THE RECORDS:
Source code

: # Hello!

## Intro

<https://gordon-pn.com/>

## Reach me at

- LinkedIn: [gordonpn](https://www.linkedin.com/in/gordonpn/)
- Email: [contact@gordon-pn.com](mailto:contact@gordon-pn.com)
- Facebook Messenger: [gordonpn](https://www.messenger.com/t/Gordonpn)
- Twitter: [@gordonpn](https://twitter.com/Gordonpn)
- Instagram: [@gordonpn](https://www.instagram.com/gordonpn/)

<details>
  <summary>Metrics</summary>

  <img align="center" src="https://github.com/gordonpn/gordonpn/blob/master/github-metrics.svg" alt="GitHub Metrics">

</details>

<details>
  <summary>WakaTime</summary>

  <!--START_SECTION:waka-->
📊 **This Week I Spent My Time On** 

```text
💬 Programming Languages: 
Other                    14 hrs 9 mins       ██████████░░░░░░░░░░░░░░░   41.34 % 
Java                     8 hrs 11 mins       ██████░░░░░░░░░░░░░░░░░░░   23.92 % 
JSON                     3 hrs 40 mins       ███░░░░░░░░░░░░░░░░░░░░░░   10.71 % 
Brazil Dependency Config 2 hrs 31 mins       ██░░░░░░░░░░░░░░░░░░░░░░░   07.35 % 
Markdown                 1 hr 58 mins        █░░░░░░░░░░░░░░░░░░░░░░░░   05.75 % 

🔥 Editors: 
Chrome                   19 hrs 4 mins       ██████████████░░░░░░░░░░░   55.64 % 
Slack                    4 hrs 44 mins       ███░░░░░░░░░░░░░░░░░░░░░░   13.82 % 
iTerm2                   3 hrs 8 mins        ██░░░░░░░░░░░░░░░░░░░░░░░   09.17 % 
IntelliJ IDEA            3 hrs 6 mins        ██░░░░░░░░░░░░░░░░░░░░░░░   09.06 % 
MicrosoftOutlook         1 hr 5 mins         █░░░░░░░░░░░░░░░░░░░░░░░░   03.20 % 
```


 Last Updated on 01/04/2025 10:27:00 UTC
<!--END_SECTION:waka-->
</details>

==

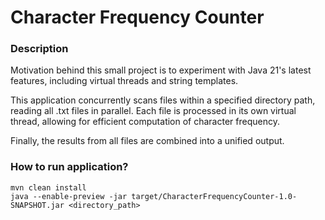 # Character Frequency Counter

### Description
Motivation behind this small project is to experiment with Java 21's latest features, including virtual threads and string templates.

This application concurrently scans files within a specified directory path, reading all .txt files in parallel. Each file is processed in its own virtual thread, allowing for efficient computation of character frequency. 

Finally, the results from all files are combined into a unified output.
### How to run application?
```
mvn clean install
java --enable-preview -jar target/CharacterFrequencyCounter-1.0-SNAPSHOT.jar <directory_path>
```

==

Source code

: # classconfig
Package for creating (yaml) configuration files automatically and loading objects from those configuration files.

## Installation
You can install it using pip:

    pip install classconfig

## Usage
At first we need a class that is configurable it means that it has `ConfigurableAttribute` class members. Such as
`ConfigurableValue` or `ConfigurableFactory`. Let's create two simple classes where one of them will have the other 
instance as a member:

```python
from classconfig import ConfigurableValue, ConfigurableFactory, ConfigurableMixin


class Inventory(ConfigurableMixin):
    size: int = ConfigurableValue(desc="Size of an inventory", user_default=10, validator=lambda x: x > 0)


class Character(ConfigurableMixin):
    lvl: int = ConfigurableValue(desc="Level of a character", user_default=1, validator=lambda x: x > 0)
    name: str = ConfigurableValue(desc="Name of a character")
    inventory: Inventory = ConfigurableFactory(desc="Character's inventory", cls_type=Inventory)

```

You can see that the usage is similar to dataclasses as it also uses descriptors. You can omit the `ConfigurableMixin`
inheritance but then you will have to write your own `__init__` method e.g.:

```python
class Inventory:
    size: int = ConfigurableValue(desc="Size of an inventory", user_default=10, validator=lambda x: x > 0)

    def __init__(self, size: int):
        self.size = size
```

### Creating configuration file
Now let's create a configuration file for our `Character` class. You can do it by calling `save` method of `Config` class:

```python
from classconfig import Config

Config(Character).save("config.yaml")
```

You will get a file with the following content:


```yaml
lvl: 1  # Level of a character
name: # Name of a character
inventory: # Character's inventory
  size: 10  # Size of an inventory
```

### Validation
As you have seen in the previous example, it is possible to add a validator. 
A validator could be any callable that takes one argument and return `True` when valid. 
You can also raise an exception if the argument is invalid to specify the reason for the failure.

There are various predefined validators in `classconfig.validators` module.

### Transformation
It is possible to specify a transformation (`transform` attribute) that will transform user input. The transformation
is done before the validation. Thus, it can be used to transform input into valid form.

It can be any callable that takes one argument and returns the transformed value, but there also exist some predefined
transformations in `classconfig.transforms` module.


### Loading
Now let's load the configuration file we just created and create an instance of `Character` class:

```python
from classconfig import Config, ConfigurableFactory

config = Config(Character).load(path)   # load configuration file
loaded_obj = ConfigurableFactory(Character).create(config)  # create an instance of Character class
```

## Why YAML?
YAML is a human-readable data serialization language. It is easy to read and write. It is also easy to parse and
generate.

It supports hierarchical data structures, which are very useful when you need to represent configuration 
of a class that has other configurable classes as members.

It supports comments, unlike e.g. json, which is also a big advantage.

WORK TO BE COMPLETED:
Look through the entries above, and wherever a line holds the string "save", copy it.

SOLUTION BELOW:
Now let's create a configuration file for our `Character` class. You can do it by calling `save` method of `Config` class:
Config(Character).save("config.yaml")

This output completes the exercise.